Climate change: why it matters to the Bank of England

The economy and the environment are closely linked. Many economic activities have an impact on the environment.

The environment, the global economy and climate change

The economy and the environment are closely linked. Many economic activities have an impact on the environment. Burning coal, oil and gas can contribute to climate change, while waste from factories can pollute our land, rivers and sea.

The environment can affect the global economy too. For example, the floods in Thailand in 2011 resulted in over $45 billion of economic losses. More positively, at the other side of the globe, the mangrove forests in Mexico provide storm protection and give support for fisheries and eco-tourism. These benefits have been estimated at $70 billion in financial terms.

Climate change is therefore a central issue to consider and is widely seen as one of the biggest threats to a sustainable future. The steady rise in human activity – and the subsequent greenhouse gas emissions – witnessed since the industrial revolution has already had a considerable and measurable impact on our planet.

Scientists estimate that global temperatures have risen by around 1°C since 1850. This figure could exceed 4°C by the end of this century if no action to limit emissions is taken.

Bank of England's KnowledgeBank guide to climate change and why it matters to the Bank.

A rise of 4°C could have a devastating effect on the environment. Because of this, global deals like the Paris Agreement aim to reduce the risks of severe and irreversible climate changes and help the move to a greener economy.

Why does the Bank of England think climate change is important?

Severe climatic changes could impact the economy in various ways, whether it’s affecting total economic activity, the productivity of the workforce or the smooth functioning of financial markets.

An important angle for the Bank of England is the risks that climate change poses for the stability of the financial system. Physical risks can arise from events like storms, floods and droughts. Meanwhile, transition risks can arise from changes in policy (such as the Paris Agreement) and technology (such as the growth of renewable energy).

How are these financial risks relevant to the Bank’s work?

To start with, we are responsible for making sure that individual banks, insurance companies and other financial institutions are safe and sound – and that they can remain open for business.

As well as regulating individual institutions, we monitor risks to the UK financial system as a whole – and act to reduce those risks where possible.

What is the Bank of England’s response to climate change?

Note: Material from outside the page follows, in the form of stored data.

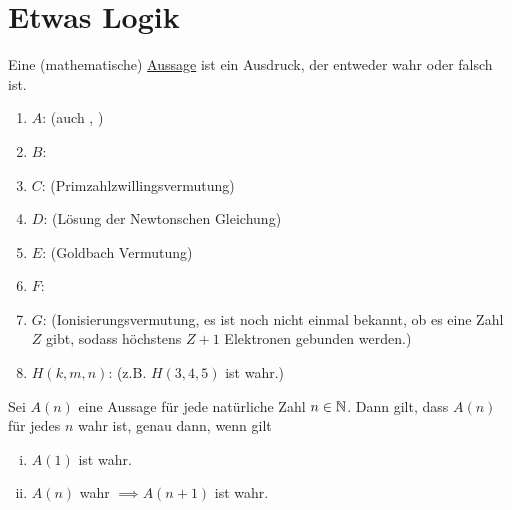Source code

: \documentclass[../ana1.tex]{subfiles}
\begin{document}
\setcounter{section}{1}

\section{Etwas Logik}
\begin{defi*}
	Eine (mathematische) \underline{Aussage} ist ein Ausdruck, der entweder wahr oder falsch ist.
\end{defi*}

\begin{bspe}\leavevmode
	\begin{enumerate}[(1)]
		\item \(A \):   (auch , )
		\item \(B \): 
		\item \(C \):  (Primzahlzwillingsvermutung)
		\item \(D \):  (Lösung der Newtonschen Gleichung)
		\item \(E \):  (Goldbach Vermutung)
		\item \(F \): 
		\item \(G \):  (Ionisierungsvermutung, es ist noch nicht einmal bekannt, ob es eine Zahl \(Z \) gibt, sodass höchstens \(Z+1 \) Elektronen gebunden werden.)
		\item \(H(k,m,n) \):  (z.B. \(H(3,4,5) \) ist wahr.)
	\end{enumerate}
\end{bspe}

\begin{bem}
	Sei  \(A(n) \) eine Aussage für jede natürliche Zahl \(n\in \mathbb{N} \). Dann gilt, dass
	\(A(n) \) für jedes \(n \) wahr ist, genau dann, wenn gilt
	\begin{enumerate}[(i)]
		\item \(A(1) \) ist wahr.
		\item \(A(n) \) wahr \(\implies A(n+1) \) ist wahr.
	\end{enumerate}
\end{bem}
\end{document}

We recently completed reviews of the impact of climate change on the UK insurance and banking sectors (further details below). The aim is to make sure that individual banks and insurers consider the financial risks that can arise from climate change, as they would for other kinds of risks (such as those stemming from changes in interest rates or the introduction of driverless cars).

But global challenges require global responses. We are working with other central banks, financial regulators and other relevant partners to help reduce the overall risks to the financial system as a whole. This includes supporting an international initiative that encourages firms around the world to disclose more information on the financial risks from climate change.

Of course, we also need to actively review our own practices and how they affect the environment. We have a small team focused on finding ways to cut our energy usage and reduce the amount of waste we produce. For instance, as one small step, most hot drinks purchased in our staff cafes are now served in reusable cups to help reduce the Bank’s own environmental footprint.